The International Alliance of Theatrical Stage Employees (IATSE), the union that represents The Metropolitan Opera's workers, is warning that the Met's season may not go on until the lockout of opera workers ends.
IATSE is stating in a new advertisement that "unless the Met's management returns to the bargaining table and treats workers fairly, there will be no opera in 2021."
As BroadwayWorld previously reported in December, The Met locked out its stagehands amidst a labor dispute between the company and its union.
The Met offered to begin paying many employees up to $1,500 a week if their unions agree to long-term contracts that include a 30 percent cut in pay, but workers believed this to be unfair. This is when Peter Gelb, The Met's general manager, said that stage technicians and shop crew members represented by IATSE Local 1 would have their wages cut, and be unable to continue production of sets at Met facilities for the 2021 season.
The Met's new season is scheduled to begin in September. Gelb has demanded that IATSE members take a 30 percent take-it-or-leave-it pay cut that would remain in effect long after the pandemic ends.
"Very few people were working at The Met in this period, barely affecting the bottom line," said IATSE International President Matt Loeb. "Gelb is cruelly and cynically using the COVID-19 crisis as leverage to stab his workers in the back, cutting off their wages and healthcare payments during the pandemic and putting the future of the opera company in jeopardy."
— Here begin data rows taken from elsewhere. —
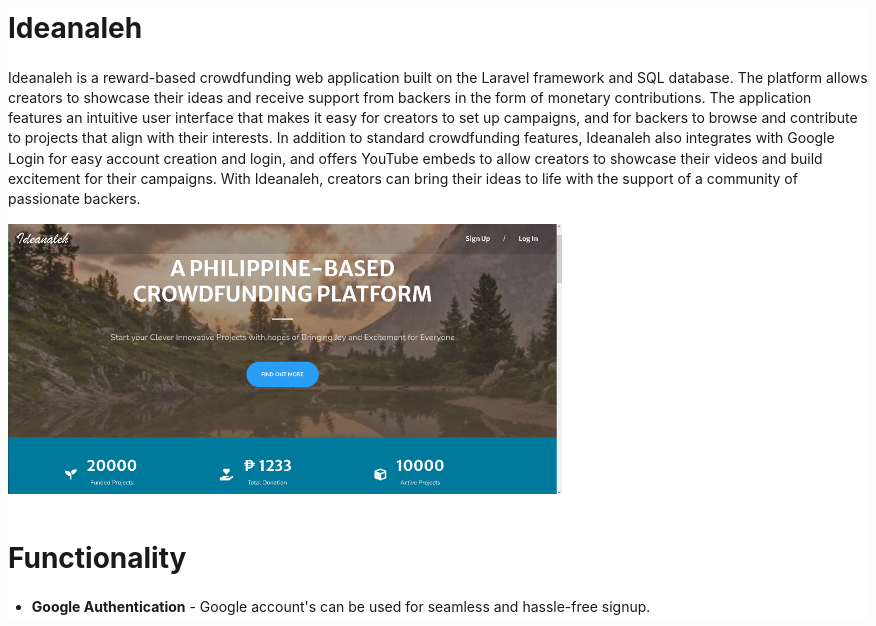 # Ideanaleh
Ideanaleh is a reward-based crowdfunding web application built on the Laravel framework and SQL database. The platform allows creators to showcase their ideas and receive support from backers in the form of monetary contributions. The application features an intuitive user interface that makes it easy for creators to set up campaigns, and for backers to browse and contribute to projects that align with their interests. In addition to standard crowdfunding features, Ideanaleh also integrates with Google Login for easy account creation and login, and offers YouTube embeds to allow creators to showcase their videos and build excitement for their campaigns. With Ideanaleh, creators can bring their ideas to life with the support of a community of passionate backers.

<img src="./storage/app/public/readme/homescreen.png" height=270px>

# Functionality

- **Google Authentication** - Google account's can be used for seamless and hassle-free signup.
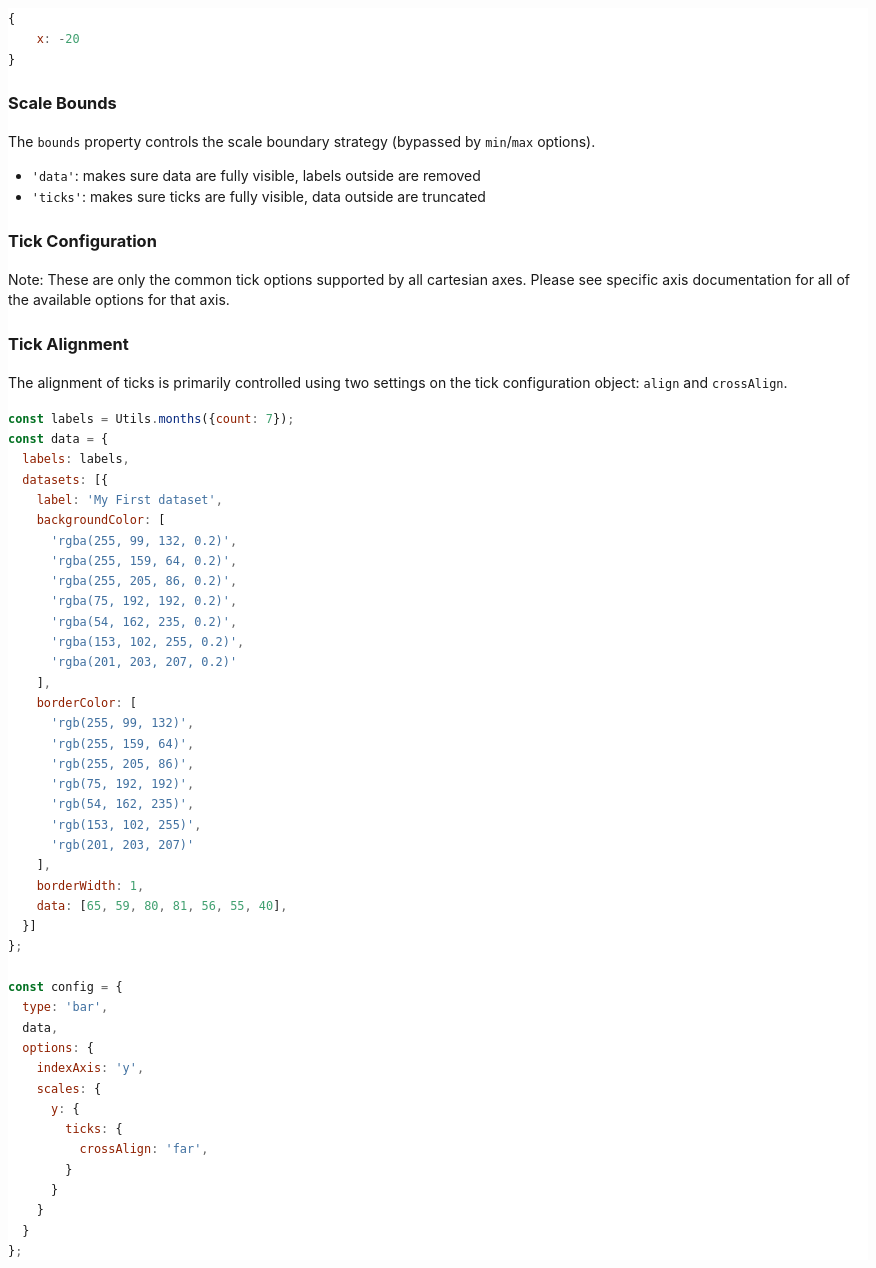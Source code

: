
 ```javascript
{
    x: -20
}
```

### Scale Bounds

The `bounds` property controls the scale boundary strategy (bypassed by `min`/`max` options).

- `'data'`: makes sure data are fully visible, labels outside are removed
- `'ticks'`: makes sure ticks are fully visible, data outside are truncated

### Tick Configuration

Note: These are only the common tick options supported by all cartesian axes. Please see specific axis documentation for all of the available options for that axis.

### Tick Alignment

The alignment of ticks is primarily controlled using two settings on the tick configuration object: `align` and `crossAlign`. 

```javascript
const labels = Utils.months({count: 7});
const data = {
  labels: labels,
  datasets: [{
    label: 'My First dataset',
    backgroundColor: [
      'rgba(255, 99, 132, 0.2)',
      'rgba(255, 159, 64, 0.2)',
      'rgba(255, 205, 86, 0.2)',
      'rgba(75, 192, 192, 0.2)',
      'rgba(54, 162, 235, 0.2)',
      'rgba(153, 102, 255, 0.2)',
      'rgba(201, 203, 207, 0.2)'
    ],
    borderColor: [
      'rgb(255, 99, 132)',
      'rgb(255, 159, 64)',
      'rgb(255, 205, 86)',
      'rgb(75, 192, 192)',
      'rgb(54, 162, 235)',
      'rgb(153, 102, 255)',
      'rgb(201, 203, 207)'
    ],
    borderWidth: 1,
    data: [65, 59, 80, 81, 56, 55, 40],
  }]
};

const config = {
  type: 'bar',
  data,
  options: {
    indexAxis: 'y',
    scales: {
      y: {
        ticks: {
          crossAlign: 'far',
        }
      }
    }
  }
};
```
IATSE members who work as stagehands, ticket sellers, costumers, lighting designers and technicians, set designers and make-up artists, along with other dedicated Met employees, are still unwilling to accept Gelb's offer.
The union is launching a lobbying effort in Washington, Albany and New York to ask lawmakers to exclude The Metropolitan Opera or any other employer in the performing arts from stimulus or arts funds if they have locked out their workers.
"Monies for the arts should not be used to beat up on artists and to fund $1,500-per-hour, union-busting consultants," said IATSE Local 1 President James Claffey Jr. "This would be a misappropriation of funds."
"We also know that lovers of opera and patrons of the arts have many choices as to where to spend their money," Claffey Jr. added. "At this time we're asking them to withhold contributions to The Met until management returns to the bargaining table and our members are returned to work."
The union also is briefing government officials of The Met's rumored plans to outsource set-design work to shops in Russia and other countries and of the inappropriateness of using funds designated to support the arts community here at home.
IATSE has set up a website at www.MetOperaNews.com to keep operagoers, Met subscribers and the general public informed. The union also has made it possible to receive updates by visiting the website and registering.
"It's time to return to negotiations and settle this matter," Loeb said. "The Met cannot operate without our people. If the curtain doesn't go up, it would be a real opera tragedy."